In agreement with Navy Regulations in force in 1748, those midshipmen who showed special ability for the most difficult and abstract mathematical sciences were assigned to this School.

The distinguished naval officer Jorge Juan, then captain of the Midshipmen’s Company, encouraged the study of mathematics of future commanding officers. He was also the promoter of the Observatory of the Spanish Navy.

In the last decades of the 18th century the Observatory was an institution of reference in the Age of the Enlightenment. Many naval officers that attended the School had a very active and salient participation in important scientific projects like the Maritime Atlas of Spain, the first Nautical Almanac and the intercontinental enlightened scientific expeditions at the end of that century.

Soon afterwards, however, and due to the difficult moments in the aftermath of the Peninsular War and the reign of King Ferdinand VII, a deep financial and intellectual crisis prevented the Navy from furthering the important scientific research activities commenced in the previous century.

The School as such was founded in 1836 under the reign of Regent Queen María Cristina. The founding Royal Decree established the Chair of Advanced Studies in Mathematics for no more than 16 students at a time. The four-year course contemplated the following subjects: algebra, analytic geometry, geodesics, differential and integral calculus, mechanics, hydraulics, optics, astronomy and nautical astronomy.
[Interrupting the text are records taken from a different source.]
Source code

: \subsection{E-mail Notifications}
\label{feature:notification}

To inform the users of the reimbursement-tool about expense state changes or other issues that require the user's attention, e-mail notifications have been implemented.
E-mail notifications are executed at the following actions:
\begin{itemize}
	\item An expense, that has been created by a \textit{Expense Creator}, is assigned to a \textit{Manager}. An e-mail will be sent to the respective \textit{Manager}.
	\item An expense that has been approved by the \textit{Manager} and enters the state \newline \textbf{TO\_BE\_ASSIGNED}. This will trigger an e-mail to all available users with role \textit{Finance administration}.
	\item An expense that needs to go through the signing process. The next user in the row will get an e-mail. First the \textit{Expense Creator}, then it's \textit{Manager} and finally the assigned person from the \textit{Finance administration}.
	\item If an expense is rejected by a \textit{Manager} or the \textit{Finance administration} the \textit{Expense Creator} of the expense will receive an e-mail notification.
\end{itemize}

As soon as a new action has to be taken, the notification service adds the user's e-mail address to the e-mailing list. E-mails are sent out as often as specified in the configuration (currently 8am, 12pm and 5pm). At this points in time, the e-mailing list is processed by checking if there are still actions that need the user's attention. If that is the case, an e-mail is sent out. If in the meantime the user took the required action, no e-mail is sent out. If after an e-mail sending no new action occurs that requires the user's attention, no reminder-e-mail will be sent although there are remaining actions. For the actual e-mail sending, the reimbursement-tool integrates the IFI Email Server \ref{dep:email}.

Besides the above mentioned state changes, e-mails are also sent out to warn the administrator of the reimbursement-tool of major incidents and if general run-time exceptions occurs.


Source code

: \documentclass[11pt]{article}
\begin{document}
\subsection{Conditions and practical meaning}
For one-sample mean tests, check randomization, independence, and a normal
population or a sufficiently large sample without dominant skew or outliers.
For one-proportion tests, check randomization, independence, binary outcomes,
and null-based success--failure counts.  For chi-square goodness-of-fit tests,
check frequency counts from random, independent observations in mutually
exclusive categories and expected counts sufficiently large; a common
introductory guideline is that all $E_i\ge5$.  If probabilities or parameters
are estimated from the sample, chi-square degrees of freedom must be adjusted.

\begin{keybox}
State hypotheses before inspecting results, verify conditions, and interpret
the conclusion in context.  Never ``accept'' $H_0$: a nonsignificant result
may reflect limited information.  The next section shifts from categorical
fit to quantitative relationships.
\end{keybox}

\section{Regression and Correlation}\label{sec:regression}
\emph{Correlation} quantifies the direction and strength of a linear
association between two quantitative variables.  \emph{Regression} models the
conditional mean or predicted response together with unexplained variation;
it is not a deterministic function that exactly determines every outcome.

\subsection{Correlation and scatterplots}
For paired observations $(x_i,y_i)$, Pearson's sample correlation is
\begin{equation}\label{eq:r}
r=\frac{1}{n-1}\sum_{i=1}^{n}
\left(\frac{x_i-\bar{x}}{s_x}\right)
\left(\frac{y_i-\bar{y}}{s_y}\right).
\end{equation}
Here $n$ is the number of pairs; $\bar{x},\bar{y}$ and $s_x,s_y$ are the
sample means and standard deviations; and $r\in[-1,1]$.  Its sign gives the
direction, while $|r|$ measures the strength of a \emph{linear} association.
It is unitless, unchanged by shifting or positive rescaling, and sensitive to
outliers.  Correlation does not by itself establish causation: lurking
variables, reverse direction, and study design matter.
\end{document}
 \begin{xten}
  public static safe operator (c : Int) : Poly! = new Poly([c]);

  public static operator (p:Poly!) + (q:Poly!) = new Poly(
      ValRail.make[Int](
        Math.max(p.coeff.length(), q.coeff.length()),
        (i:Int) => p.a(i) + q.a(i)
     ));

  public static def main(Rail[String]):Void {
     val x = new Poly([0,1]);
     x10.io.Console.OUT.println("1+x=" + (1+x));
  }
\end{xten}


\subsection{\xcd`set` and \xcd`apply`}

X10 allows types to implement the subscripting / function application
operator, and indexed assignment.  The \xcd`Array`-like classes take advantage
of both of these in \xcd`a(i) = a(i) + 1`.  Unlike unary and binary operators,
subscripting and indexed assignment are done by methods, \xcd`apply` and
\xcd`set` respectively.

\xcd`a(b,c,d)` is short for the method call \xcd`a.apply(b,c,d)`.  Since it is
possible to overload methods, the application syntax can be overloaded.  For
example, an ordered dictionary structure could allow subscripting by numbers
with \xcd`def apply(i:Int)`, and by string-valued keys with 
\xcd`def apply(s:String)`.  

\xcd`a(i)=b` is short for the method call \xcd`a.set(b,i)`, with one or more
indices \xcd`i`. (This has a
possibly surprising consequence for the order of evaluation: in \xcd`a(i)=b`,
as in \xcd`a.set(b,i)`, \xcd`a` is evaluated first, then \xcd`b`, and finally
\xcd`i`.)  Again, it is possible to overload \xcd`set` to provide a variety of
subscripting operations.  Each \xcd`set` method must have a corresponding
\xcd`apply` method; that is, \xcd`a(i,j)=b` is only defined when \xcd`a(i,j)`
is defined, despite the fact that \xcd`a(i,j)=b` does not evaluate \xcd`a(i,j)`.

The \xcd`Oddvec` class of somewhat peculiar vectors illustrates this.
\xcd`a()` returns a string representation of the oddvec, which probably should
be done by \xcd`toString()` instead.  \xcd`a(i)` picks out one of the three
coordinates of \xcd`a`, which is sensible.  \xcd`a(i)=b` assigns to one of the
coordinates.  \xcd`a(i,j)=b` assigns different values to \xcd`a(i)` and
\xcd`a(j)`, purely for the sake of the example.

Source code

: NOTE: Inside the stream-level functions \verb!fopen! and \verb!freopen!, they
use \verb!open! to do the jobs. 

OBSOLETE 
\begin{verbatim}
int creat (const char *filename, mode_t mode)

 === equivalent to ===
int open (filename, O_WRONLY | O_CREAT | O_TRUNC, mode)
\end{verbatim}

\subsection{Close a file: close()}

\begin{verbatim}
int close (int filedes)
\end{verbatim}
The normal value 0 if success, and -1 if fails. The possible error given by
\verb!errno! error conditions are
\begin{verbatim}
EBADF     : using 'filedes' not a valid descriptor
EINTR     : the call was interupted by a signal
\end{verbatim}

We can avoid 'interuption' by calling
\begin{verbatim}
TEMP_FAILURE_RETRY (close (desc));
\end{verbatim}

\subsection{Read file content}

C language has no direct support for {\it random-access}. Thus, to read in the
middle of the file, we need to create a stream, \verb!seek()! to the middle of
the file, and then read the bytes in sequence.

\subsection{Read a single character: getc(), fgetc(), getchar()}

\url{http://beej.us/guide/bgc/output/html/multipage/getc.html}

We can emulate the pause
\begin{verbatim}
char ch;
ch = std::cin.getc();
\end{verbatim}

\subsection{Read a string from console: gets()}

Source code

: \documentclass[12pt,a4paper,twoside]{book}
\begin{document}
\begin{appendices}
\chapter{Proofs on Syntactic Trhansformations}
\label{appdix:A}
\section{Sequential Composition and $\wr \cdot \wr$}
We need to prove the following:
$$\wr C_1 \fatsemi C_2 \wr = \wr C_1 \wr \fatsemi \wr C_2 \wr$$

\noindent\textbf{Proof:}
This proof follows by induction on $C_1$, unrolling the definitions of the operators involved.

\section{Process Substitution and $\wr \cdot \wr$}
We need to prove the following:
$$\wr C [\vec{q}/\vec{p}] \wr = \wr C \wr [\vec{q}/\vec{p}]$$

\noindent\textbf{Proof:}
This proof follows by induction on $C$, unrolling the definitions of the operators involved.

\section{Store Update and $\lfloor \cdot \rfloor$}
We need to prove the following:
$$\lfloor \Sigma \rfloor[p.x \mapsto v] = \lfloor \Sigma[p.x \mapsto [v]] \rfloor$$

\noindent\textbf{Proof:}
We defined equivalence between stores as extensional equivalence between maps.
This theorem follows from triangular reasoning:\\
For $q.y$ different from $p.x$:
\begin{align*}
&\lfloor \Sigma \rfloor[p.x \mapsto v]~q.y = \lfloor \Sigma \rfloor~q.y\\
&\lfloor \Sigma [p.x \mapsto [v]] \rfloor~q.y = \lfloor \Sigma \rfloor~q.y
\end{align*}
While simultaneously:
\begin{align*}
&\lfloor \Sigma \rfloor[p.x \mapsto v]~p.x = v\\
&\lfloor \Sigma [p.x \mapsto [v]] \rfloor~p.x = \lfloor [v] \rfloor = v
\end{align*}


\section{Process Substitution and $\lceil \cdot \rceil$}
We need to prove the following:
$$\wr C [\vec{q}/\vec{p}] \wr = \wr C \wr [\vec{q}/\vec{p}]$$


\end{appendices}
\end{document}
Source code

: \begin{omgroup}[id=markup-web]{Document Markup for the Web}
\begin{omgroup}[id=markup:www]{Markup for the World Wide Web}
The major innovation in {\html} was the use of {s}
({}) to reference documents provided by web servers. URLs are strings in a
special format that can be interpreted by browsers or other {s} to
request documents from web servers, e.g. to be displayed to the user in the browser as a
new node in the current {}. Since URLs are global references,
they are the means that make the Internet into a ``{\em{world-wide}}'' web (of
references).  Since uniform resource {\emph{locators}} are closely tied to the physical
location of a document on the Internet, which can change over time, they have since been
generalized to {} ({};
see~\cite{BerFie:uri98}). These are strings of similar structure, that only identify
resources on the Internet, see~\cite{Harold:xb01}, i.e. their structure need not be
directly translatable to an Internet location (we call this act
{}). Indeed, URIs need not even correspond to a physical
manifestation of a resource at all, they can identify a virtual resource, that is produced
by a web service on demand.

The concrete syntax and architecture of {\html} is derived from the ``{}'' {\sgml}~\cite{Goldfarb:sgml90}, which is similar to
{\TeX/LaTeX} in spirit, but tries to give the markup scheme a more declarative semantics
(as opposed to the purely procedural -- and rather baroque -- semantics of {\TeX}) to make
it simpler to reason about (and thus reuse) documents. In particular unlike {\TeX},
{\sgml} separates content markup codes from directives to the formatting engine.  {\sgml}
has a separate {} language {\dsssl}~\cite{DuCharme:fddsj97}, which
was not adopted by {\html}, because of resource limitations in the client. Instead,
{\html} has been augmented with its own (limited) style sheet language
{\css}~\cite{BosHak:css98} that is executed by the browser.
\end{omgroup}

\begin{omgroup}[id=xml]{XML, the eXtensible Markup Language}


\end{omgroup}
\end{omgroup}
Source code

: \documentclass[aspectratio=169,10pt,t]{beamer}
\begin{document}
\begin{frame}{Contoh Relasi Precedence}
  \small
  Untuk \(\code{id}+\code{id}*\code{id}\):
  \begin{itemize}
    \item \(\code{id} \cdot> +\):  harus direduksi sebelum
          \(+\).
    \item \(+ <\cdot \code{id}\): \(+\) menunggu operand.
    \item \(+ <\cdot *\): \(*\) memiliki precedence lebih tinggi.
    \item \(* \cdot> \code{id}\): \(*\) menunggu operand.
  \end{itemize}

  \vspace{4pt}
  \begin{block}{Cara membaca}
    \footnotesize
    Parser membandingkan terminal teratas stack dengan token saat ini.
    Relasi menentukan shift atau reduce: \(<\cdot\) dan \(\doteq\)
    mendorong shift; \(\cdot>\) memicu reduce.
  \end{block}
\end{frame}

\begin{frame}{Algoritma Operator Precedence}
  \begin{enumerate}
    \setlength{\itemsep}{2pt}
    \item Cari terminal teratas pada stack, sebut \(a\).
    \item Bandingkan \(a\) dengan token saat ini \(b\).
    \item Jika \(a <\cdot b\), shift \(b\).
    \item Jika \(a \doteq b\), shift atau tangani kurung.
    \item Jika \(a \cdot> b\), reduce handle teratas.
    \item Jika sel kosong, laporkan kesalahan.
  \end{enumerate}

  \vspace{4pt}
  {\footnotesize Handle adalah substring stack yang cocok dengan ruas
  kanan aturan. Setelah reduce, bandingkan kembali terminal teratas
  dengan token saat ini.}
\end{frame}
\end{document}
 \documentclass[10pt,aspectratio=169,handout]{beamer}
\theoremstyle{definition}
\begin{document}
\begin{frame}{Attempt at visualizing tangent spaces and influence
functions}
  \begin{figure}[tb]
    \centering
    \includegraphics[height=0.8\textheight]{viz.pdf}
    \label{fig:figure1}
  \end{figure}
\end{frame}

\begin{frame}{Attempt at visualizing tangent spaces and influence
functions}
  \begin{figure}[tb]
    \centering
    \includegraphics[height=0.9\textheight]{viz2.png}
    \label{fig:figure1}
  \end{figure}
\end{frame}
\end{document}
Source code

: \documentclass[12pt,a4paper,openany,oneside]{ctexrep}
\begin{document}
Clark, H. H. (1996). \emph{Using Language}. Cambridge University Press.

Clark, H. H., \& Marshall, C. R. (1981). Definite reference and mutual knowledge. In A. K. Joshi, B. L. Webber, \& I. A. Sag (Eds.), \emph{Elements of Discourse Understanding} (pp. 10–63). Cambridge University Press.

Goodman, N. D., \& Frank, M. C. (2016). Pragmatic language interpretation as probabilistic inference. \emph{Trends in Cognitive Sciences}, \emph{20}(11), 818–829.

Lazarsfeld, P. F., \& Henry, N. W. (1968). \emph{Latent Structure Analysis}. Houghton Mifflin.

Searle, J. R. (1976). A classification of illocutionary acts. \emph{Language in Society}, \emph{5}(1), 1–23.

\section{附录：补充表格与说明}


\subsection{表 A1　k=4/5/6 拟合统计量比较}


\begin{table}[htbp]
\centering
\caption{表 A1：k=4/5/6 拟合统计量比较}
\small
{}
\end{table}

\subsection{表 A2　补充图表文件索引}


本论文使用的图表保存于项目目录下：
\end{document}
In 1856, the Royal Observatory established an exclusive Advanced Course for Spanish Navy officers on pure mathematics, mechanics, physics and astronomy.

Many notable naval officers that studied in the School were later posted to important scientific-related assignments like the Hydrographic Institute, the Royal Observatory, scientific expeditions and several faculty and Academy staffs.

After different vicissitudes and venue changes the School, along with the hydrographic associated departments, finally settled in the Royal Observatory.